Car le nœud du problème, selon lui, serait qu’il soit finalement le seul à prendre la pleine mesure de la catastrophe à venir. Triste Cassandre, où sœur Anne en son donjon, il s’époumonerait même à crier dans le désert, ne voyant poindre au loin aucune réponse des oppositions. Des oppositions qu’il n’aurait d’ailleurs pas pris la peine de contacter cet été « car [elles] étaient en vacances ». Ce à quoi Marine Le Pen s’est empressée de répondre, accusant le Premier ministre de mensonges : « Tout le monde peut vérifier que je vous ai bien écrit une lettre précise et détaillée sur vos propositions budgétaires, lettre restée sans réponse. »

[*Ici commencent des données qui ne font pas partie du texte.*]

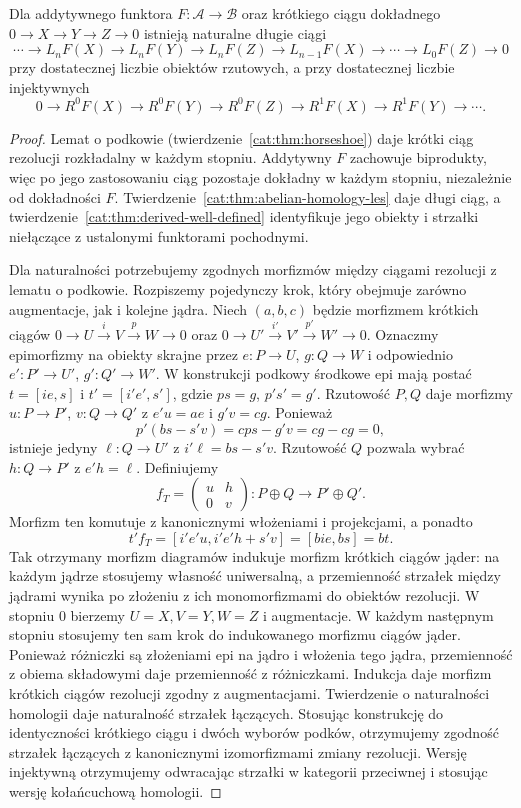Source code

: \begin{twierdzenie}\label{cat:thm:derived-les}
Dla addytywnego funktora $F:\mathcal A\to\mathcal B$ oraz krótkiego ciągu dokładnego $0\to X\to Y\to Z\to0$ istnieją naturalne długie ciągi
\[
 \cdots\to L_nF(X)\to L_nF(Y)\to L_nF(Z)
 \to L_{n-1}F(X)\to\cdots\to L_0F(Z)\to0
\]
przy dostatecznej liczbie obiektów rzutowych, a przy dostatecznej liczbie injektywnych
\[
 0\to R^0F(X)\to R^0F(Y)\to R^0F(Z)
 \to R^1F(X)\to R^1F(Y)\to\cdots .
\]
\end{twierdzenie}
\begin{proof}
Lemat o podkowie (twierdzenie~\ref{cat:thm:horseshoe}) daje krótki ciąg rezolucji rozkładalny w każdym stopniu. Addytywny $F$ zachowuje biprodukty, więc po jego zastosowaniu ciąg pozostaje dokładny w każdym stopniu, niezależnie od dokładności $F$. Twierdzenie~\ref{cat:thm:abelian-homology-les} daje długi ciąg, a twierdzenie~\ref{cat:thm:derived-well-defined} identyfikuje jego obiekty i strzałki niełączące z ustalonymi funktorami pochodnymi.

Dla naturalności potrzebujemy zgodnych morfizmów między ciągami rezolucji z lematu o podkowie. Rozpiszemy pojedynczy krok, który obejmuje zarówno augmentacje, jak i kolejne jądra. Niech $(a,b,c)$ będzie morfizmem krótkich ciągów $0\to U\xrightarrow{i}V\xrightarrow{p}W\to0$ oraz $0\to U'\xrightarrow{i'}V'\xrightarrow{p'}W'\to0$. Oznaczmy epimorfizmy na obiekty skrajne przez $e:P\to U$, $g:Q\to W$ i odpowiednio $e':P'\to U'$, $g':Q'\to W'$. W konstrukcji podkowy środkowe epi mają postać $t=[ie,s]$ i $t'=[i'e',s']$, gdzie $ps=g$, $p's'=g'$. Rzutowość $P,Q$ daje morfizmy $u:P\to P'$, $v:Q\to Q'$ z $e'u=ae$ i $g'v=cg$. Ponieważ
\[
 p'(bs-s'v)=cps-g'v=cg-cg=0,
\]
istnieje jedyny $\ell:Q\to U'$ z $i'\ell=bs-s'v$. Rzutowość $Q$ pozwala wybrać $h:Q\to P'$ z $e'h=\ell$. Definiujemy
\[
 f_T=\begin{pmatrix}u&h\\0&v\end{pmatrix}
 :P\oplus Q\to P'\oplus Q'.
\]
Morfizm ten komutuje z kanonicznymi włożeniami i projekcjami, a ponadto
\[
 t'f_T=[i'e'u,i'e'h+s'v]=[bie,bs]=bt.
\]
Tak otrzymany morfizm diagramów indukuje morfizm krótkich ciągów jąder: na każdym jądrze stosujemy własność uniwersalną, a przemienność strzałek między jądrami wynika po złożeniu z ich monomorfizmami do obiektów rezolucji. W stopniu $0$ bierzemy $U=X,V=Y,W=Z$ i augmentacje. W każdym następnym stopniu stosujemy ten sam krok do indukowanego morfizmu ciągów jąder. Ponieważ różniczki są złożeniami epi na jądro i włożenia tego jądra, przemienność z obiema składowymi daje przemienność z różniczkami. Indukcja daje morfizm krótkich ciągów rezolucji zgodny z augmentacjami. Twierdzenie o naturalności homologii daje naturalność strzałek łączących. Stosując konstrukcję do identyczności krótkiego ciągu i dwóch wyborów podków, otrzymujemy zgodność strzałek łączących z kanonicznymi izomorfizmami zmiany rezolucji. Wersję injektywną otrzymujemy odwracając strzałki w kategorii przeciwnej i stosując wersję kołańcuchową homologii.
\end{proof}

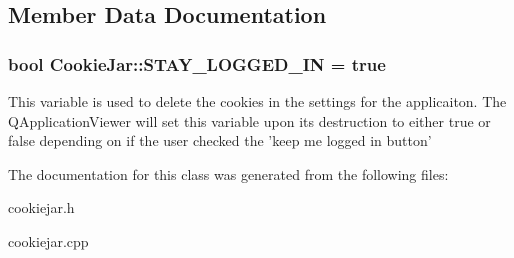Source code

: \subsection{Member Data Documentation}
\hypertarget{classCookieJar_a73f0b1e75f689e85ab833b0f1d680827}{
\subsubsection[{S\-T\-A\-Y\-\_\-\-L\-O\-G\-G\-E\-D\-\_\-\-I\-N}]{\setlength{\rightskip}{0pt plus 5cm}bool Cookie\-Jar\-::\-S\-T\-A\-Y\-\_\-\-L\-O\-G\-G\-E\-D\-\_\-\-I\-N = true\hspace{0.3cm}{\ttfamily [static]}}}\label{classCookieJar_a73f0b1e75f689e85ab833b0f1d680827}
This variable is used to delete the cookies in the settings for the applicaiton. The Q\-Application\-Viewer will set this variable upon its destruction to either true or false depending on if the user checked the 'keep me logged in button' 

The documentation for this class was generated from the following files\-:\begin{DoxyCompactItemize}
\item 
cookiejar.\-h\item 
cookiejar.\-cpp\end{DoxyCompactItemize}
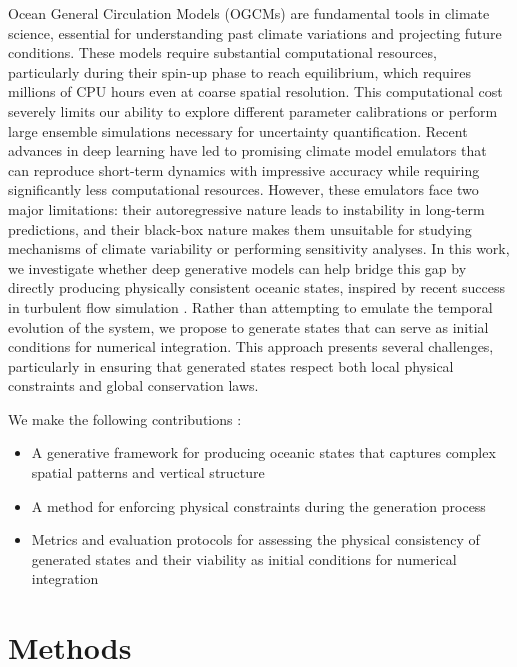 \documentclass{article}
\begin{document}
Ocean General Circulation Models (OGCMs) are fundamental tools in climate science, essential for understanding past climate variations and projecting future conditions.
These models require substantial computational resources, particularly during their spin-up phase to reach equilibrium, which requires
millions of CPU hours even at coarse spatial resolution.
This computational cost severely limits our ability to explore different parameter calibrations or perform large ensemble simulations necessary for uncertainty quantification.
Recent advances in deep learning have led to promising climate model emulators \citep{xihe2024, aouni2024glonetmercatorsendtoendneural, Kochkov_2024, ace2023} that can reproduce short-term dynamics with impressive accuracy while requiring significantly less computational resources. However, these emulators face two major limitations: their autoregressive nature leads to instability in long-term predictions, and their black-box nature makes them unsuitable for studying mechanisms of climate variability or performing sensitivity analyses.
In this work, we investigate whether deep generative models can help bridge this gap by directly producing physically consistent oceanic states, inspired by recent success in turbulent flow simulation \citep{yang2023zero}. Rather than attempting to emulate the temporal evolution of the system, we propose to generate states that can serve as initial conditions for numerical integration. This approach presents several challenges, particularly in ensuring that generated states respect both local physical constraints and global conservation laws.

We make the following contributions :
\begin{itemize}
    \item A generative framework for producing oceanic states that captures complex spatial patterns and vertical structure
    \item A method for enforcing physical constraints during the generation process
    \item Metrics and evaluation protocols for assessing the physical consistency of generated states and their viability as initial conditions for numerical integration
\end{itemize}




\section{Methods}
\end{document}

À dire vrai, l’objet de ce billet n’est pas de savoir qui de l’amnésique de Bétharram ou de la reconnue coupable de détournement de fonds publics, pratique le mieux la perfidie, mais de s’intéresser à l’aveuglement, feint ou réel, de François Bayrou quant aux raisons qui pourraient le faire chuter. Cars contrairement à ce qu’il dit, la gravité du poids de la dette et la nécessité de redresser la barre font consensus chez une grande majorité de Français et de politiques. Ce qui irrite au plus haut point les citoyens, c’est, d’une part, d’avoir le sentiment d’être punis pour une bêtise qu’ils n’ont pas commise. La crise actuelle étant pour l’essentiel le fait d’erreurs dans les prévisions des recettes faites par Bercy – estimées à entre 40 et 60 Mds €, et faisant actuellement l’objet d’une commission d’enquête de l’Assemblée nationale chargée de faire la lumière sur les causes de ces dérapages – ainsi que le fruit d’une gestion au gré du vent et du pari fou de la dissolution, aux allures de fuite en avant, orchestrée par Emmanuel Macron.

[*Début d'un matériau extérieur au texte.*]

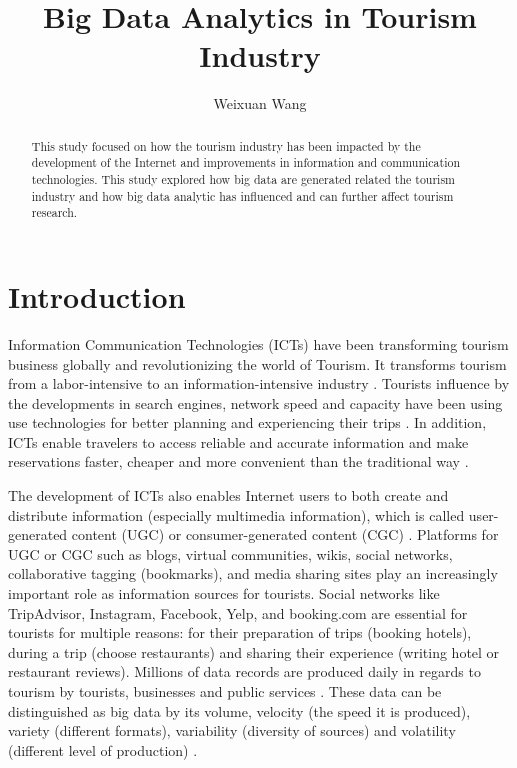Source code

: \documentclass[sigconf]{acmart}
\begin{document}
\title{Big Data Analytics in Tourism Industry}


\author{Weixuan Wang}


\renewcommand{\shortauthors}{W. Wang}


\begin{abstract}
This study focused on how the tourism industry has been impacted by the
development of the Internet and improvements in information and communication
technologies. This study explored how big data are generated related the tourism
industry and how big data analytic has influenced and can further affect tourism
research.
\end{abstract}



\maketitle

\section{Introduction}

Information Communication Technologies (ICTs) have been transforming tourism business
globally and revolutionizing the world of Tourism. It transforms tourism from a
labor-intensive to an information-intensive industry \cite{Williams201787}.
Tourists influence by the developments in search engines, network speed and capacity 
have been using use technologies for better planning and experiencing their
trips \cite{XIE2017101}. In addition, ICTs enable travelers to access reliable and
accurate information and make reservations faster, cheaper and more convenient than
the traditional way \cite{chung2009}.


The development of ICTs also enables Internet users to both create and distribute
information (especially multimedia information), which is called user-generated 
content (UGC) or consumer-generated content (CGC) \cite{chung2009}. Platforms for UGC
or CGC such as blogs, virtual communities, wikis, social networks, collaborative 
tagging (bookmarks), and media sharing sites play an increasingly important role as 
information sources for tourists\cite{XIANG2015120}. Social networks like TripAdvisor, 
Instagram, Facebook, Yelp, and booking.com are essential for tourists for multiple 
reasons: for their preparation of trips (booking hotels), during a trip (choose 
restaurants) and sharing their experience (writing hotel or restaurant reviews). 
Millions of data records are produced daily in regards to tourism by tourists, 
businesses and public services \cite{Shafiee16}. These data can be distinguished
as big data by its volume, velocity (the speed it is produced), variety (different
formats), variability (diversity of sources) and volatility (different level of 
production) \cite{MIAH2017}. 
\end{document}
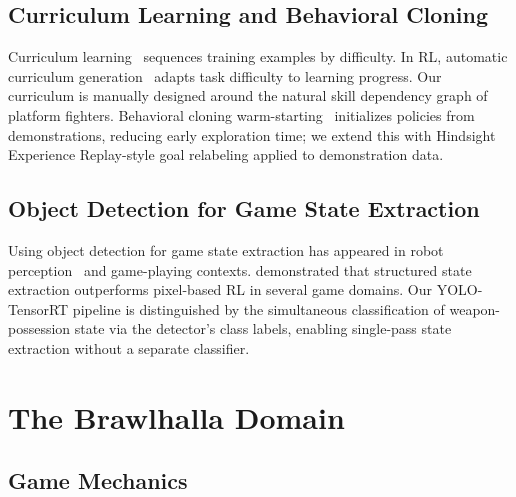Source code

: \documentclass[11pt,a4paper]{article}
\begin{document}
\subsection{Curriculum Learning and Behavioral Cloning}
Curriculum learning~\cite{bengio2009curriculum} sequences training examples by difficulty.
In RL, automatic curriculum generation~\cite{florensa2018automatic,portelas2020teacher} adapts task difficulty to learning progress.
Our curriculum is manually designed around the natural skill dependency graph of platform fighters.
Behavioral cloning warm-starting~\cite{torabi2018behavioral,nair2018overcoming} initializes policies from demonstrations, reducing early exploration time; we extend this with Hindsight Experience Replay-style goal relabeling applied to demonstration data.

\subsection{Object Detection for Game State Extraction}
Using object detection for game state extraction has appeared in robot perception~\cite{redmon2016you} and game-playing contexts.
\citet{kanervisto2020playing} demonstrated that structured state extraction outperforms pixel-based RL in several game domains.
Our YOLO-TensorRT pipeline is distinguished by the simultaneous classification of weapon-possession state via the detector's class labels, enabling single-pass state extraction without a separate classifier.

\section{The Brawlhalla Domain}
\label{sec:domain}

\subsection{Game Mechanics}
\end{document}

Dès lors, comment ne pas trouver à minima ironique la parabole du « bateau, qui aurait une voie d’eau, un trou dans la coque », lâchée au 20 heures par le Béarnais évoquant des passagers qui disent : « T’en fais pas Simone, le bateau flotte encore », alors même que, comme le rappelle Marine Tondelier (EELV) : « le capitaine et l’équipage sont macronistes depuis 8 ans ». L’autre point de crispation vient des sentiments d’iniquité et d’inégalité qui émanent des propositions de redressement prévues par le Premier ministre. Alors que ce dernier affirme haut et fort que chaque individu se doit de prendre sa part, dans les faits les recettes envisagées pour s’en sortir semblent éculées et toujours porter sur les mêmes classes sociales. J’en veux pour preuve, le rejet de la taxe « Zucman », un impôt plancher sur les patrimoines de plus de 100 M€. Il en va de même de l’amendement du Sénat au projet de loi de finances, qui proposait de mettre fin aux avantages dont bénéficient les anciens chefs d’État et anciens chefs du gouvernement, estimés à 2,8 M€.

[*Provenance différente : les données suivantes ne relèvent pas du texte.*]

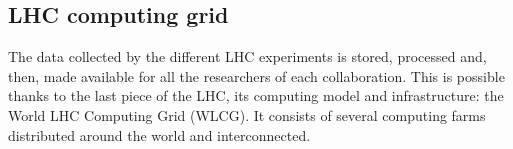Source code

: \subsection{LHC computing grid}
\label{sec:Chap2:LHC:LCG}
The data collected by the different LHC experiments is stored, processed and, then, 
made available for all the researchers of each collaboration. %
This is possible thanks to the last piece of the LHC, its computing model and infrastructure: the World LHC Computing Grid (WLCG). It consists
of several computing farms distributed around the world and interconnected. 


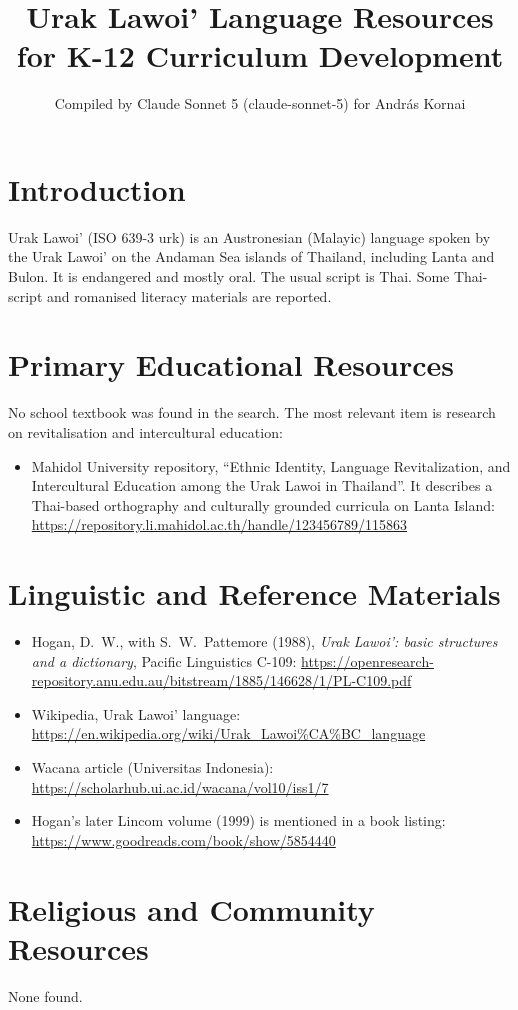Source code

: \documentclass[12pt]{article}
\title{Urak Lawoi' Language Resources for K-12 Curriculum Development}
\author{Compiled by Claude Sonnet 5 (claude-sonnet-5) for Andr\'as Kornai}
\date{}
\begin{document}
\maketitle

\section{Introduction}
Urak Lawoi' (ISO 639-3 urk) is an Austronesian (Malayic) language spoken by the Urak Lawoi' on the Andaman Sea islands of Thailand, including Lanta and Bulon. It is endangered and mostly oral. The usual script is Thai. Some Thai-script and romanised literacy materials are reported.

\section{Primary Educational Resources}
No school textbook was found in the search. The most relevant item is research on revitalisation and intercultural education:
\begin{itemize}
\item Mahidol University repository, ``Ethnic Identity, Language Revitalization, and Intercultural Education among the Urak Lawoi in Thailand''. It describes a Thai-based orthography and culturally grounded curricula on Lanta Island: \url{https://repository.li.mahidol.ac.th/handle/123456789/115863}
\end{itemize}

\section{Linguistic and Reference Materials}
\begin{itemize}
\item Hogan, D.\ W., with S.\ W.\ Pattemore (1988), \emph{Urak Lawoi': basic structures and a dictionary}, Pacific Linguistics C-109: \url{https://openresearch-repository.anu.edu.au/bitstream/1885/146628/1/PL-C109.pdf}
\item Wikipedia, Urak Lawoi' language: \url{https://en.wikipedia.org/wiki/Urak_Lawoi%CA%BC_language}
\item Wacana article (Universitas Indonesia): \url{https://scholarhub.ui.ac.id/wacana/vol10/iss1/7}
\item Hogan's later Lincom volume (1999) is mentioned in a book listing: \url{https://www.goodreads.com/book/show/5854440}
\end{itemize}

\section{Religious and Community Resources}
None found.
\end{document}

Selon le Canard Enchaîné du 29 janvier, François Bayrou se serait opposé en personne à cette modification. Ainsi, ce n’est pas la réalité de la dette qui mènera peut être les Français dans la rue le 10 septembre, mais bien la désinvolture dont font preuve le gouvernement et le chef de l’État quant à leur responsabilité en la matière. S’ils avaient le courage d’assumer et de prendre réellement leur juste part à l’effort commun, il est certain que les Français auraient plus de cœur à les suivre. Et pour le coût, il y aurait bien là quelque honneur à prendre.